In early November 1991, the police interviewed a member of Dennis’s singing group, Charles Thompson, who said that he saw Dennis with a silver handgun at their practice the night of Williams’s murder.
On November 22, 1991, the police arrested Dennis. He signed a statement in which he said that on the day of the murder, he had stayed at his father’s house until about 1:30 p.m., when his father drove him to the bus stop. He said that he then rode the bus for 30 minutes to the intersection of Henry and Midvale Avenues, that he saw a woman he knew named Latanya Cason, and that “[w]hen we got off the bus I waved to her.” (J.A. 1676.) He said he then walked about a half of a mile to Abbottsford Homes, a public housing complex, and spent the rest of the day with his friends there. Dennis’s father also said that Dennis had spent the morning at his father’s house and that his father had driven Dennis to the bus stop at 1:53 p.m. The police searched Dennis’s father’s house; the lead detective signed a report stating that officers discovered two black jackets, a pair of red pants, and a pair of *6 white sneakers. However, the police lost these items before trial.

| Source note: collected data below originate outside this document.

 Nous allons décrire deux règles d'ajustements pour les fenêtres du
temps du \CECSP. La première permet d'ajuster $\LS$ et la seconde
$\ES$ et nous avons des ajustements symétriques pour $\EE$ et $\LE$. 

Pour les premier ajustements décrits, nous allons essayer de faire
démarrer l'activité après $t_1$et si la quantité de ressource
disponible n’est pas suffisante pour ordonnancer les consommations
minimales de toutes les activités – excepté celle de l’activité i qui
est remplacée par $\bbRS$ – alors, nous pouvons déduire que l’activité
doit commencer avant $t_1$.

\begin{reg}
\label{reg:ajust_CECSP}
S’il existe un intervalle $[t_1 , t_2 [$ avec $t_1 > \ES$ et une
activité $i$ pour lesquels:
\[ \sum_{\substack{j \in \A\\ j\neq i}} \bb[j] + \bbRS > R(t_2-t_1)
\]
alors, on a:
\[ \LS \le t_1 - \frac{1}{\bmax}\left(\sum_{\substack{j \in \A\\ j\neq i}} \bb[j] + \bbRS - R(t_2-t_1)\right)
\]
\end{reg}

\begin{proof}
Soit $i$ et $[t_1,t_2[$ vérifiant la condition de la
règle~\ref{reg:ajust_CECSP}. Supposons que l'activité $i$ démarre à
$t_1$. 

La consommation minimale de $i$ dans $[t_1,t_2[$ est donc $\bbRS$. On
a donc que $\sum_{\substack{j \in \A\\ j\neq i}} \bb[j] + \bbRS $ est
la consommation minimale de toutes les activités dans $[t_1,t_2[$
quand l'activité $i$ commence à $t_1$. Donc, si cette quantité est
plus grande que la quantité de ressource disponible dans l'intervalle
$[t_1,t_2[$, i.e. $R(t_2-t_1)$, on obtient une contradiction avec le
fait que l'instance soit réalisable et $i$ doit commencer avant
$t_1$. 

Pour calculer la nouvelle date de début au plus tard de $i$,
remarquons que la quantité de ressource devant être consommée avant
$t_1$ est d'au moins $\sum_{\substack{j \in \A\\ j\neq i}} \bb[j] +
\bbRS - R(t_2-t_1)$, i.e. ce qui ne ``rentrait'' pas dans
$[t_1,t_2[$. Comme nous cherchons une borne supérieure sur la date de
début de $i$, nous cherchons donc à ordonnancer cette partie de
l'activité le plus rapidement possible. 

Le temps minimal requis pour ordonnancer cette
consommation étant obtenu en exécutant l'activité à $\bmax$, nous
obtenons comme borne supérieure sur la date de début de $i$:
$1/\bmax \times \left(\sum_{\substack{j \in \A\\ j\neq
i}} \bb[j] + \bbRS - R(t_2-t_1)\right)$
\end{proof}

On December 19, 1991, the police conducted an in- person line-up involving Dennis and five other individuals Dennis selected. Howard, Cameron, Bertha, and Overstreet participated. Howard identified Dennis, saying, “I think it was [him].” (J.A. 229.) Cameron and Bertha identified Dennis without reservation. But Overstreet identified a different member of the line-up.
In January 1992, officers interviewed Latanya Cason, the woman Dennis said he saw the day of the murder when getting off the bus between 2:00 and 2:30 p.m. Cason said that she had seen Dennis that day, but at a different time. She said that she got off work at 2:00 p.m., collected her public- assistance funds, and ran a few errands before taking the bus to the Henry and Midvale Avenues intersection. Therefore, she estimated that she saw Dennis that day between 4:00 and 4:30 p.m.
Not all of the information the police received indicated that Dennis was the perpetrator. On October 24, 2011, officers interviewed Chedell Williams’s aunt, Diane Pugh. The officers’ report states that Pugh told them that Zahra Howard—Williams’s friend and an eyewitness—recognized the suspects from the high school she and Williams attended. Dennis did not attend the same school as Howard and Williams. The report indicates that the officers intended to follow up with Howard about this comment, but they never did.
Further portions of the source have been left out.